Mozart is often paired with Bruckner in concert setting for many reasons: respective lengths, juxtaposition of styles. Etc. 's E flat Concerto was composed at the same time that the composer was working on his masterpiece "Le nozze di Figaro," and there are clearly echos of that work present in the concerto: most notably in the Rondo finale and its' minuetto interpolation. The piece is also the very first time chose to use clarinets in the scoring of a concerto.

It's dangerous pairing a languid piece like the E flat Concerto alongside a mammoth, violent symphony such as the Bruckner 9th. You run the risk of the piece appearing trivial and insubstantial - and depending upon the conductor and soloist, even timid by comparison.

No such risk was run at Geffen Hall as Austrian pianist Till Fellner made his New York Philharmonic, taking on the concerto under the baton of Christoph Eschenbach. The German-born Eschenbach is no stranger to Mozart Concerti, having made his own New York Philharmonic debut as soloist in Mozart's Piano Concerto No. 24 in 1974

The 22nd concerto is an elegant even stately work that provided Mr. Fellner ample opportunity to display once again why he is one of the world's leading Mozart specialists.

The Allegro 1st Movement feels a bit ceremonial in tone, as the opening horn duet is replied to by bassoons, then the entire passage is repeated only with duet played by the clarinets. The seemingly simple melodies are richly colored by interesting little details. When the piano joins, the effect is much like a chamber piece, with great intimacy. Fellner and Eschenbach were in lock-sync throughout and the interplay was marvelous. This was especially evident in the Andante 2nd movement. The movement begins with a ravishingly beautiful and simple theme, which his followed by three increasingly elaborate variations on the theme. Mr. Fell spun out the first two variations with extreme delicacy, aided by just a hint of accompaniment from the orchestra.

Mr. Fellner's playing was regal, brisk and confident and displayed dazzling moments of impressive virtuosity. In the final movement, soloist and orchestra took an interesting approach. Rather than the more bombastic manner which most performances typically employ, Mr. Fellner and Maestro Eschenbach chose a slightly lighter approach, a more delicate one, stressing elegance, detail and color over thunder and grandiosity.

The second half of the program providing plenty of the bombast that the first half eschewed. Eschenbach pulled out the stops on both volume and emotion in a positively ferocious rendering of the unfinished 9th. Clearly the conductor chose a fire and brimstone approach over a more soulful, contemplative one. Either way, the sense of finality hung in the air throughout.


From the opening strings, with their undercurrent of tension just beneath the surface waiting to break through, it was clear that Maestro Eschenbach was not going to hold anything back. The tempestuousness of the first movement was punctuated with enormous blasts of brass cutting through the dulcet strings. Bruckner was rarely content to let one melody exist on its own for very long, always introducing a hint of discord to the mix, and Eschenbach did not keep the underpinning quiet, rather he brought it to the forefront every chance he got. The conductor addressed his orchestra with the bearing of a field general, providing grand punctuations of the tempo.
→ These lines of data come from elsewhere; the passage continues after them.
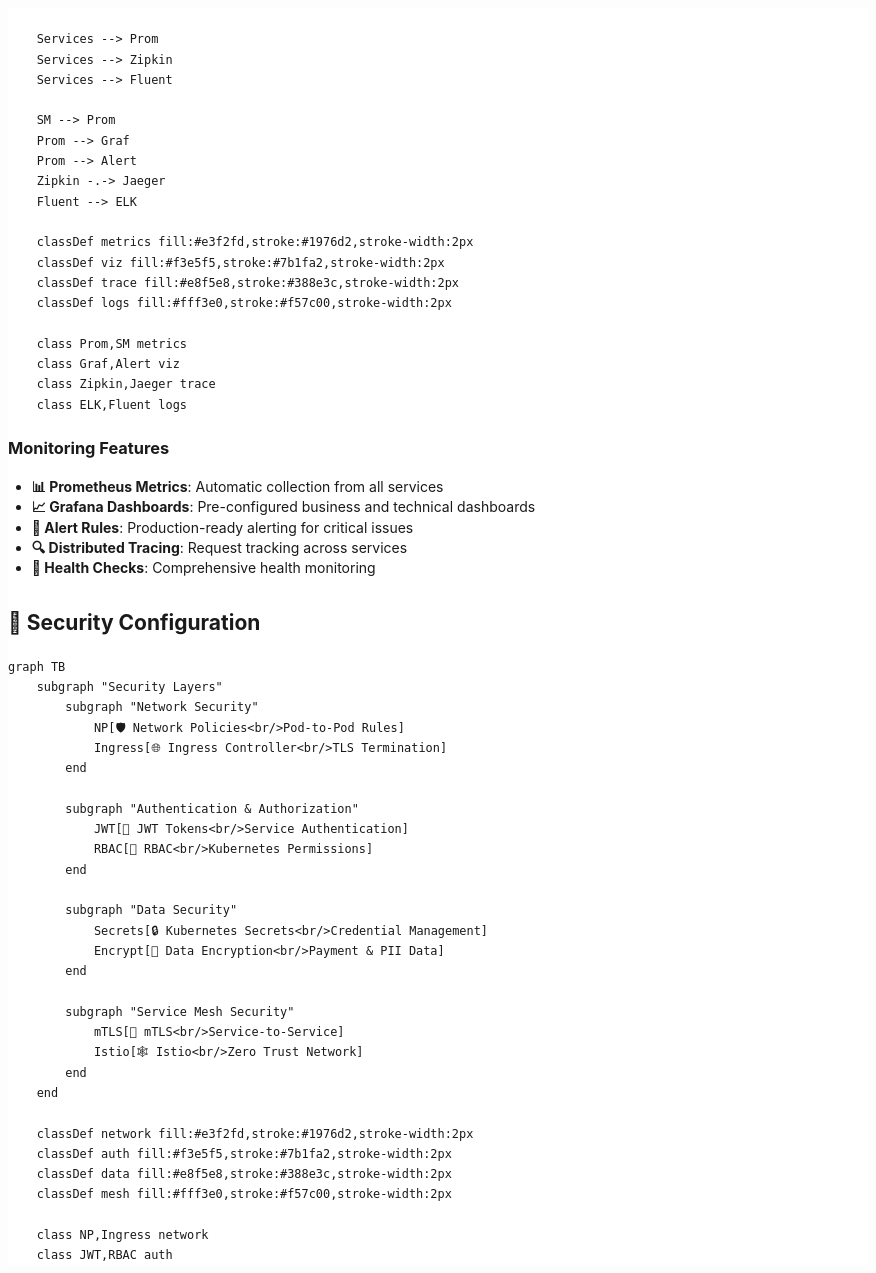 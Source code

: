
 ```mermaid

    Services --> Prom
    Services --> Zipkin
    Services --> Fluent
    
    SM --> Prom
    Prom --> Graf
    Prom --> Alert
    Zipkin -.-> Jaeger
    Fluent --> ELK

    classDef metrics fill:#e3f2fd,stroke:#1976d2,stroke-width:2px
    classDef viz fill:#f3e5f5,stroke:#7b1fa2,stroke-width:2px
    classDef trace fill:#e8f5e8,stroke:#388e3c,stroke-width:2px
    classDef logs fill:#fff3e0,stroke:#f57c00,stroke-width:2px

    class Prom,SM metrics
    class Graf,Alert viz
    class Zipkin,Jaeger trace
    class ELK,Fluent logs
```

### Monitoring Features

- **📊 Prometheus Metrics**: Automatic collection from all services
- **📈 Grafana Dashboards**: Pre-configured business and technical dashboards
- **🚨 Alert Rules**: Production-ready alerting for critical issues
- **🔍 Distributed Tracing**: Request tracking across services
- **🏥 Health Checks**: Comprehensive health monitoring

## 🔐 Security Configuration

```mermaid
graph TB
    subgraph "Security Layers"
        subgraph "Network Security"
            NP[🛡️ Network Policies<br/>Pod-to-Pod Rules]
            Ingress[🌐 Ingress Controller<br/>TLS Termination]
        end
        
        subgraph "Authentication & Authorization"
            JWT[🔐 JWT Tokens<br/>Service Authentication]
            RBAC[👤 RBAC<br/>Kubernetes Permissions]
        end
        
        subgraph "Data Security"
            Secrets[🔒 Kubernetes Secrets<br/>Credential Management]
            Encrypt[🔐 Data Encryption<br/>Payment & PII Data]
        end
        
        subgraph "Service Mesh Security"
            mTLS[🔗 mTLS<br/>Service-to-Service]
            Istio[🕸️ Istio<br/>Zero Trust Network]
        end
    end

    classDef network fill:#e3f2fd,stroke:#1976d2,stroke-width:2px
    classDef auth fill:#f3e5f5,stroke:#7b1fa2,stroke-width:2px
    classDef data fill:#e8f5e8,stroke:#388e3c,stroke-width:2px
    classDef mesh fill:#fff3e0,stroke:#f57c00,stroke-width:2px

    class NP,Ingress network
    class JWT,RBAC auth
```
The pizzicato that begins the great scherzo was far from delicate, rather it continued to gather steam all the way up to the introduction of the pulsating brass and strings. Often the quiet of the pizzicato offers a dramatic juxtaposition against the roaring brass and strings, but Eschenbach chose to offer a great building of tension which finally erupted, causing fillings to rattle and the building to shake.

The third movement which Bruckner referred to as his "Farewell to Life" was also huge. The regal, rising brass unfolded into equally elegant strings. It was an interesting take to be sure. Many other conductors choose a greater level of dynamic juxapostion here, which tends to bring a more delicate sensibility to the movement.

Eschenbach continually put the pedal to the metal and the climaxes of the final movement were absolutely spectacular, and cataclysmic in intensity. The final apocalyptic blast which decayed into the ravishing Wagner tubas yearnfully calling out into the distance brought about a fitting climax to an extremely thrilling ride.